---------- Task inputs ----------
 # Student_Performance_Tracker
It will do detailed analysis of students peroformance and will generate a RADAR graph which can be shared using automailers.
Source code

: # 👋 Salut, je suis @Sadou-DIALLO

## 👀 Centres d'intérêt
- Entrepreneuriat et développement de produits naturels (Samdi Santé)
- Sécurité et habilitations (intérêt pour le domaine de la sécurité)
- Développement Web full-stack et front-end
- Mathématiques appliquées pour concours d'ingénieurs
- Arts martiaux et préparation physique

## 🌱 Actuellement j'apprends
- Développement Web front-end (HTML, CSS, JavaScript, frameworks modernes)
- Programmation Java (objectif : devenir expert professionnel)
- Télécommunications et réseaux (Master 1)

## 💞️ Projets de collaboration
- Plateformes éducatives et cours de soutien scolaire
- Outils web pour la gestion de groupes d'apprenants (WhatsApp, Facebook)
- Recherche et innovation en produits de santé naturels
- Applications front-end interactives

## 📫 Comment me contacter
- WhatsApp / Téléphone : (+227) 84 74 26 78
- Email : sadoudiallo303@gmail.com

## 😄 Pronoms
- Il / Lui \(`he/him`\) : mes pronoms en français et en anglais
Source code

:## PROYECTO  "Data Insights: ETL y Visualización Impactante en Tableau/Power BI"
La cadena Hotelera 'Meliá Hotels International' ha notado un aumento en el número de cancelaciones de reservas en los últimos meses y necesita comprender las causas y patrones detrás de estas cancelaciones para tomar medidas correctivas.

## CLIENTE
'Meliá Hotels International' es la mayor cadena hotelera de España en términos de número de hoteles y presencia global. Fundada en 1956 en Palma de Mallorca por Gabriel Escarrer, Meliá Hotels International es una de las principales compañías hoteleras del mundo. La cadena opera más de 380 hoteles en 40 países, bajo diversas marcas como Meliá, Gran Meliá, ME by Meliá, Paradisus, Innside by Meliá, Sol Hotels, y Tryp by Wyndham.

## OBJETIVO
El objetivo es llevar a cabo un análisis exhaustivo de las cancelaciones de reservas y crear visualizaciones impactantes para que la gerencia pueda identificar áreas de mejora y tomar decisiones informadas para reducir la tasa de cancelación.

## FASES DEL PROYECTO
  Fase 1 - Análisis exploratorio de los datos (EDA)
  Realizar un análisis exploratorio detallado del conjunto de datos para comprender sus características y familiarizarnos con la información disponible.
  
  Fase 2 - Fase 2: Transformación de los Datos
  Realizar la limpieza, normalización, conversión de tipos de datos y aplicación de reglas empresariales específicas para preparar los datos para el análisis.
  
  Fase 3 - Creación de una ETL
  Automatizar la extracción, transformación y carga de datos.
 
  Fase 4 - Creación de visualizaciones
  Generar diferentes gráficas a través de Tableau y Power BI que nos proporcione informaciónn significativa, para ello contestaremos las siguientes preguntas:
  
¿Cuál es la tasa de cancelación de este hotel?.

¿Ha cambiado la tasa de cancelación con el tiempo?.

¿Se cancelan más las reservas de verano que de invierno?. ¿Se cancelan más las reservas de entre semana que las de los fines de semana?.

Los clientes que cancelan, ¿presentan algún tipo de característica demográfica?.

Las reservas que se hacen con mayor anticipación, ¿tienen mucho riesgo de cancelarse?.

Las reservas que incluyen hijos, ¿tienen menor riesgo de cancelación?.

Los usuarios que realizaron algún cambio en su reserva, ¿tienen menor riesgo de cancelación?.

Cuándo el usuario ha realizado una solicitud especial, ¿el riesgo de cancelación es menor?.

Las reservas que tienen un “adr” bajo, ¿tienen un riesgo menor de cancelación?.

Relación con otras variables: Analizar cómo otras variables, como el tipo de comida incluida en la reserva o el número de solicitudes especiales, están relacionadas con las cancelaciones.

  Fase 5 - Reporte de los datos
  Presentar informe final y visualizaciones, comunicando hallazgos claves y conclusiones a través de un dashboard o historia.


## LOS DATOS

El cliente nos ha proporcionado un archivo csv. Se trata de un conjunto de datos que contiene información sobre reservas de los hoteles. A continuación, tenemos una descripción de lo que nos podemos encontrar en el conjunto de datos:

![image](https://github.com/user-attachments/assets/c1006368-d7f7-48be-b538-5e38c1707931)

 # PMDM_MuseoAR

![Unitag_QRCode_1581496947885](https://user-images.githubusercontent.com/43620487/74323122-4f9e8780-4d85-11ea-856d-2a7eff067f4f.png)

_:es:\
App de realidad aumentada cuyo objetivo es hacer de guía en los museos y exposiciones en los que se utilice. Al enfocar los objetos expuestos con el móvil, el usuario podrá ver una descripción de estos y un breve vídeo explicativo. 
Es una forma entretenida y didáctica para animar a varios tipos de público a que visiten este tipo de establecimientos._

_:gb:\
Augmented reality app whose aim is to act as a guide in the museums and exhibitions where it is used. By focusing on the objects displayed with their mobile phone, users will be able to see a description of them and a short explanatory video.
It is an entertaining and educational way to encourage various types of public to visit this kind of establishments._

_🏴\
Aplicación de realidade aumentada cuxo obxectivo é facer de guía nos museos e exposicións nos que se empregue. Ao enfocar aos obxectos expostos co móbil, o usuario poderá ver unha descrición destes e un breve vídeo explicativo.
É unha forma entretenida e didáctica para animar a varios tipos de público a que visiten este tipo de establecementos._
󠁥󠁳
----------
- _What the task requires_: Filter the records for lines holding the string "explicativo". Copy each one.

- _Exercise result_:
App de realidad aumentada cuyo objetivo es hacer de guía en los museos y exposiciones en los que se utilice. Al enfocar los objetos expuestos con el móvil, el usuario podrá ver una descripción de estos y un breve vídeo explicativo. 
Aplicación de realidade aumentada cuxo obxectivo é facer de guía nos museos e exposicións nos que se empregue. Ao enfocar aos obxectos expostos co móbil, o usuario poderá ver unha descrición destes e un breve vídeo explicativo.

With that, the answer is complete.